Celiachia: un problema più diffuso del previsto

Lo screening di primo livello è stato condotto attraverso un semplice test pungidito per verificare, su una goccia di sangue, la presenza di anticorpi che indicano la predisposizione genetica. I bambini positivi a questa prima indagine sono stati poi invitati a sottoporsi a un prelievo per verificare più approfonditamente la diagnosi di celiachia.  “Si tratta dello studio più ampio mai eseguito in Italia sulla celiachia, che ha messo in luce l’alta prevalenza di questa condizione nel nostro Paese: in Italia circa 1 bambino su 60 è celiaco – afferma Carlo Catassi, direttore della clinica pediatrica dell’Università Politecnica delle Marche di Ancona e coordinatore dello studio -. Si tratta di una malattia permanente, che richiederebbe una diagnosi tempestiva per scongiurare complicanze tardive anche gravi: come l’osteoporosi, l’infertilità e in alcuni casi anche il cancro”.

I campanelli d’allarme da non trascurare

Oltre alla grande diffusione di questa condizione in Italia, lo studio ha rilevato anche un serio problema di sottodiagnosi. Il dato è preoccupante: soltanto il 40 per cento dei casi ottiene infatti una diagnosi di celiachia su basi cliniche. I medici prestano molta attenzione al minimo sospetto di celiachia, ma spesso i genitori non portano i figli dal pediatra perché non rilevano sintomi particolari.  “Tra i primi campanelli d’allarme va considerata la familiarità per celiachia, la presenza di altre patologie autoimmuni, che spesso si manifestano nello stesso soggetto o in ambito familiare – aggiunge Catassi -. Possono essere sintomi di celiachia la diarrea o la stitichezza, i dolori addominali, l’anemia da carenza di ferro, il vomito, la stanchezza cronica solo per elencarne alcuni”.

Un problema soprattutto femminile

La malattia si può manifestare a ogni età, anche nell’adulto.

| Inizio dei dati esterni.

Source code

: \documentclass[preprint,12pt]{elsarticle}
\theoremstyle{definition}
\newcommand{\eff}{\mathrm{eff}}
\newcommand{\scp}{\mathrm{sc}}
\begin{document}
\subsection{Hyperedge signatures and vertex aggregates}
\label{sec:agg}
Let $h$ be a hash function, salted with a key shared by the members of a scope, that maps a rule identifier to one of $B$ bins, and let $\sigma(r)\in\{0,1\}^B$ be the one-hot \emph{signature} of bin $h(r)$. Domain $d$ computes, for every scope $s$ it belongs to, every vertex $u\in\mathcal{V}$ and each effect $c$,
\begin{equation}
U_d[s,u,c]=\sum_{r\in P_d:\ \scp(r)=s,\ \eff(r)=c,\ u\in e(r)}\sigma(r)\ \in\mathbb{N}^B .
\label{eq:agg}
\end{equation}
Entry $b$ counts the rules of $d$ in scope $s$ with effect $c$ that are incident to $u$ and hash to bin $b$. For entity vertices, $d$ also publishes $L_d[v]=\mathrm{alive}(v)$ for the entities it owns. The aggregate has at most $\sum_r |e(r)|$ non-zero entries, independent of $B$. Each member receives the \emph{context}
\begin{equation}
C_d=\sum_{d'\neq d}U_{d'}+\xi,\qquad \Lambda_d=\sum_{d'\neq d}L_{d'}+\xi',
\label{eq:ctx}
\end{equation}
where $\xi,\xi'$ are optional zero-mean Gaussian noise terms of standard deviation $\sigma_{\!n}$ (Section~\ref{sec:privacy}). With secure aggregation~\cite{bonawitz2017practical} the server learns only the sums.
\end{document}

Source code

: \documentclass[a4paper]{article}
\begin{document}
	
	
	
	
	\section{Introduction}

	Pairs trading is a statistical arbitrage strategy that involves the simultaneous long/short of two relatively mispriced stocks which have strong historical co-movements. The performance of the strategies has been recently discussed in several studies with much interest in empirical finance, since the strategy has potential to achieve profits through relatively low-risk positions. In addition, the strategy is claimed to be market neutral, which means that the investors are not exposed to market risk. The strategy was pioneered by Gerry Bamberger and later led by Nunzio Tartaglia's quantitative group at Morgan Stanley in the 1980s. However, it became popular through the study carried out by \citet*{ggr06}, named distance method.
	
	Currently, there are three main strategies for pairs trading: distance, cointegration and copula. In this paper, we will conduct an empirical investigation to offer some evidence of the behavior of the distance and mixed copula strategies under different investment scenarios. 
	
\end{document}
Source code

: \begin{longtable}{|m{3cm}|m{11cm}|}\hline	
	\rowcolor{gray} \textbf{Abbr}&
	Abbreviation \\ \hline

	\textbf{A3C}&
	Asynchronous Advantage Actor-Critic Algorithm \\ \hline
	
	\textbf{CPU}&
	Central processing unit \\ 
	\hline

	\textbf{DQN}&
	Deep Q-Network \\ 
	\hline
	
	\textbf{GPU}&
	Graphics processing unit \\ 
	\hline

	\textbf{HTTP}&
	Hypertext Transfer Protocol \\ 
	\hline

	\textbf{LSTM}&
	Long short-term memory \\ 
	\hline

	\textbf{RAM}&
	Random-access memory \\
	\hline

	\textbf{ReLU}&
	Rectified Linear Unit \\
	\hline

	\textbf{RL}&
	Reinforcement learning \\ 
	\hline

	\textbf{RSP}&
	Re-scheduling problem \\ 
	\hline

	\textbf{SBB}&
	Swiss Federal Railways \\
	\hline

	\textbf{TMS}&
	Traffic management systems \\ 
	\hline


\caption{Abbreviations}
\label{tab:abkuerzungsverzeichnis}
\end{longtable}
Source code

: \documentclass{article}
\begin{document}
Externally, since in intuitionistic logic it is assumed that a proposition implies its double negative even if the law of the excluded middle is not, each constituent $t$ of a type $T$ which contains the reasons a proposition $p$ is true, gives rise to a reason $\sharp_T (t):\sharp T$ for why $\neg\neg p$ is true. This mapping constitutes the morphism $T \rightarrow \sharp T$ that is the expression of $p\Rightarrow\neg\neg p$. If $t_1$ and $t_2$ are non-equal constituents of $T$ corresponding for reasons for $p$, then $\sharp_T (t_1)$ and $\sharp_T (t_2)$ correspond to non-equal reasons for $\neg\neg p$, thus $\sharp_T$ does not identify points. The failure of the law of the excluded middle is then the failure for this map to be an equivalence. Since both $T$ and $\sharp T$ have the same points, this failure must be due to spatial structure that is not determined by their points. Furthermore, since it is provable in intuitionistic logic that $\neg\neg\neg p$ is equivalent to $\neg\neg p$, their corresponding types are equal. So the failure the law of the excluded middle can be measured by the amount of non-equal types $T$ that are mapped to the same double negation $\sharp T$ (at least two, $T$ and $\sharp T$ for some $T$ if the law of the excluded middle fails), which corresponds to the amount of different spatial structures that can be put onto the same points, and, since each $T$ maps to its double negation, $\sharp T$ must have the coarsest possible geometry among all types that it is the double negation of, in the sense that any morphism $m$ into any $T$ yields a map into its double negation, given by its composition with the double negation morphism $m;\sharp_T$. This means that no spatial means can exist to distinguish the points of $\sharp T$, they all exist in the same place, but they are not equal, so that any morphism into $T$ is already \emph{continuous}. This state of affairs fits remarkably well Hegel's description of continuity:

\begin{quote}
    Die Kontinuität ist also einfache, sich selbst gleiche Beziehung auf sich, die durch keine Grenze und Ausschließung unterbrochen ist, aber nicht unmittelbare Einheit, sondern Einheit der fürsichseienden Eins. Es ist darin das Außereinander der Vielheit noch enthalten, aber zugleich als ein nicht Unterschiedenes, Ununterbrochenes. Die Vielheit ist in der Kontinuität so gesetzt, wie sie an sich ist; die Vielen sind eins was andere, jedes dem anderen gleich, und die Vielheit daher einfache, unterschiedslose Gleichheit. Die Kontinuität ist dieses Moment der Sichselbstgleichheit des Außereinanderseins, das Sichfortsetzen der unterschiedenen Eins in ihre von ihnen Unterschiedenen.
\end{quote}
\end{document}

Ma spesso insorge nel bambino dopo il divezzamento, cioè quando il piccolo inizia a introdurre glutine nell’alimentazione, nutrendosi anche con farine, pane, pasta e biscotti. La latenza è di alcuni mesi o anni, poi si può si manifestare la patologia. La fascia d’età più colpita è quella che va dai 2 ai 10 anni. I dati indicano anche che le bambine sono più colpite dei loro coetanei, in rapporto di 2 casi a 1 (come si osserva in quasi tutte le malattie autoimmuni).

Celiachia: serve uno screening nazionale per la diagnosi precoce

Sulle cause del problema, gli esperti sono d’accordo. Si può affermare che la celiachia dipenda per il 40 per cento dalla predisposizione genetica, per una quota analoga dall’alimentazione e per il restante 20 per cento da fattori ancora sconosciuti. Alla luce di questi risultati bisogna quindi trovare strategie per tenere sotto controllo il fenomeno. “Le indicazioni emerse dal nostro studio sottolineano la necessità di uno screening nazionale della celiachia, perché nonostante l’attenzione che i pediatri italiani pongono sull’argomento la sottodiagnosi è ancora un problema enorme”, conclude Catassi.